• [PROMPT] Below this sentence is a listing; return exactly its lines from the one with "sold by companies" to the one with "So for about", both kept, and nothing more.

-=-=-

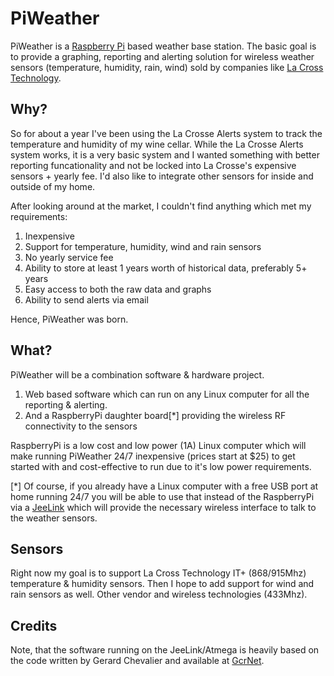 # PiWeather #

PiWeather is a [Raspberry Pi](http://www.raspberrypi.org) based weather base station.   The basic goal is to provide a graphing, reporting and alerting 
solution for wireless weather sensors (temperature, humidity, rain, wind)
sold by companies like [La Cross Technology](http://www.lacrossetechnology.com/).

## Why? ##

So for about a year I've been using the La Crosse Alerts system to track the temperature and humidity of my wine cellar.  While the La Crosse Alerts system works, it is a very basic system and I wanted something with better reporting funcationality and not be locked into La Crosse's expensive sensors + yearly fee.  I'd also like to integrate other sensors for inside and outside of my home.

After looking around at the market, I couldn't find anything which met my requirements:

 1. Inexpensive
 1. Support for temperature, humidity, wind and rain sensors
 1. No yearly service fee
 1. Ability to store at least 1 years worth of historical data, preferably 5+ years
 1. Easy access to both the raw data and graphs
 1. Ability to send alerts via email
 
Hence, PiWeather was born.  

## What? ##

PiWeather will be a combination software & hardware project.

 1. Web based software which can run on any Linux computer for all the reporting & alerting.
 1. And a RaspberryPi daughter board[*] providing the wireless RF connectivity to the sensors 
 
RaspberryPi is a low cost and low power (1A) Linux computer which will make running PiWeather 24/7 inexpensive (prices start at $25) to get started with and cost-effective to run due to it's low power requirements.  

[\*] Of course, if you already have a Linux computer with a free USB port at home running 24/7 you will be able to use that instead of the RaspberryPi via a [JeeLink](http://jeelabs.net/projects/hardware/wiki/JeeLink) which will provide the necessary wireless interface to talk to the weather sensors.

## Sensors ##

Right now my goal is to support La Cross Technology IT+ (868/915Mhz) temperature & humidity sensors.  Then I hope to add support for wind and rain sensors as well.  Other vendor and wireless technologies (433Mhz).

## Credits ##
 
Note, that the software running on the JeeLink/Atmega is heavily based on the code written by 
Gerard Chevalier and available at [GcrNet](http://gcrnet.net/node/32).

-=-=-

• [REPLY TO THE TASK]
sold by companies like [La Cross Technology](http://www.lacrossetechnology.com/).

## Why? ##

So for about a year I've been using the La Crosse Alerts system to track the temperature and humidity of my wine cellar.  While the La Crosse Alerts system works, it is a very basic system and I wanted something with better reporting funcationality and not be locked into La Crosse's expensive sensors + yearly fee.  I'd also like to integrate other sensors for inside and outside of my home.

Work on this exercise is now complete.